A decisão, assinada pelo desembargador eleitoral Maurício César Breda Filho, atende em parte a representação protocolada pelo MDB de Alagoas, presidido pelo senador Renan Calheiros, no número de processo 0600421-67.2026.6.02.0000.

O que fica proibido

As três titulares das outorgas, Rádio Paraíso Ltda., Alagoas Comunicação Ltda. Fundação Quilombo, ficam proibidas de veicular, nas frequências Francês FM 106,1Francês FM 99,1, Farol FM 104,3, Nova Farol 106,3 Quilombo FM 106,7, e também nas transmissões pela internet:

  • pedidos de voto, diretos ou indiretos;
  • divulgação de agenda, roteiro de visitas ou convocação do eleitorado para atos de pré-campanha;
  • atribuição antecipada aos beneficiários dos cargos que ainda disputam.

Fundação Quilombo recebeu uma ordem adicional e mais ampla: nas suas três frequências de outorga educativa, deve se abster de veicular propaganda de qualquer natureza, direta ou indireta, incluindo a divulgação promocional do portal francesnews.com.br.
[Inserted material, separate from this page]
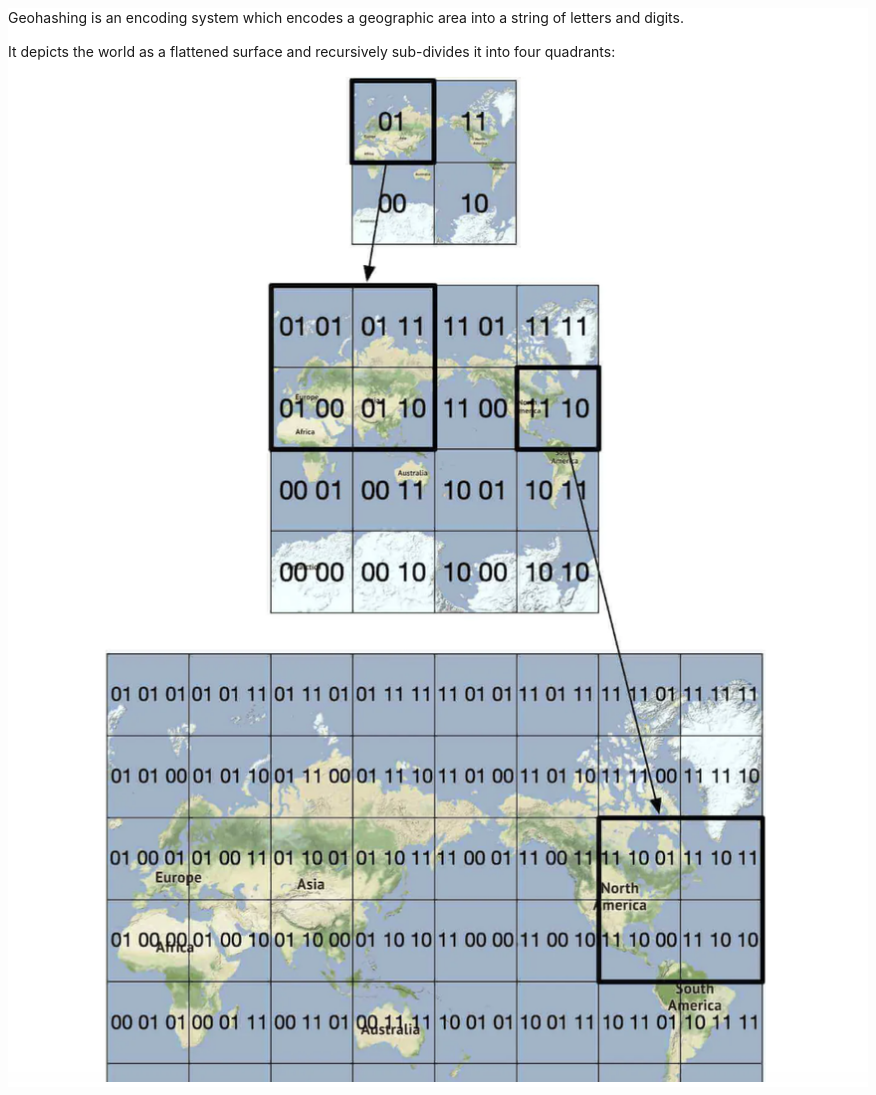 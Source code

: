 Geohashing is an encoding system which encodes a geographic area into a string of letters and digits.

It depicts the world as a flattened surface and recursively sub-divides it into four quadrants:
![geohashing](images/chapter19/geohashing.png)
O fundamento é o artigo 13 do Decreto-Lei nº 236/1967, que veda às emissoras educativas a transmissão de qualquer propaganda.

As emissoras têm ainda um dia para remover das plataformas digitais as gravações das transmissões questionadas. A multa por descumprimento foi fixada emR$ 5 mil por dia, limitada a R$ 50 mil.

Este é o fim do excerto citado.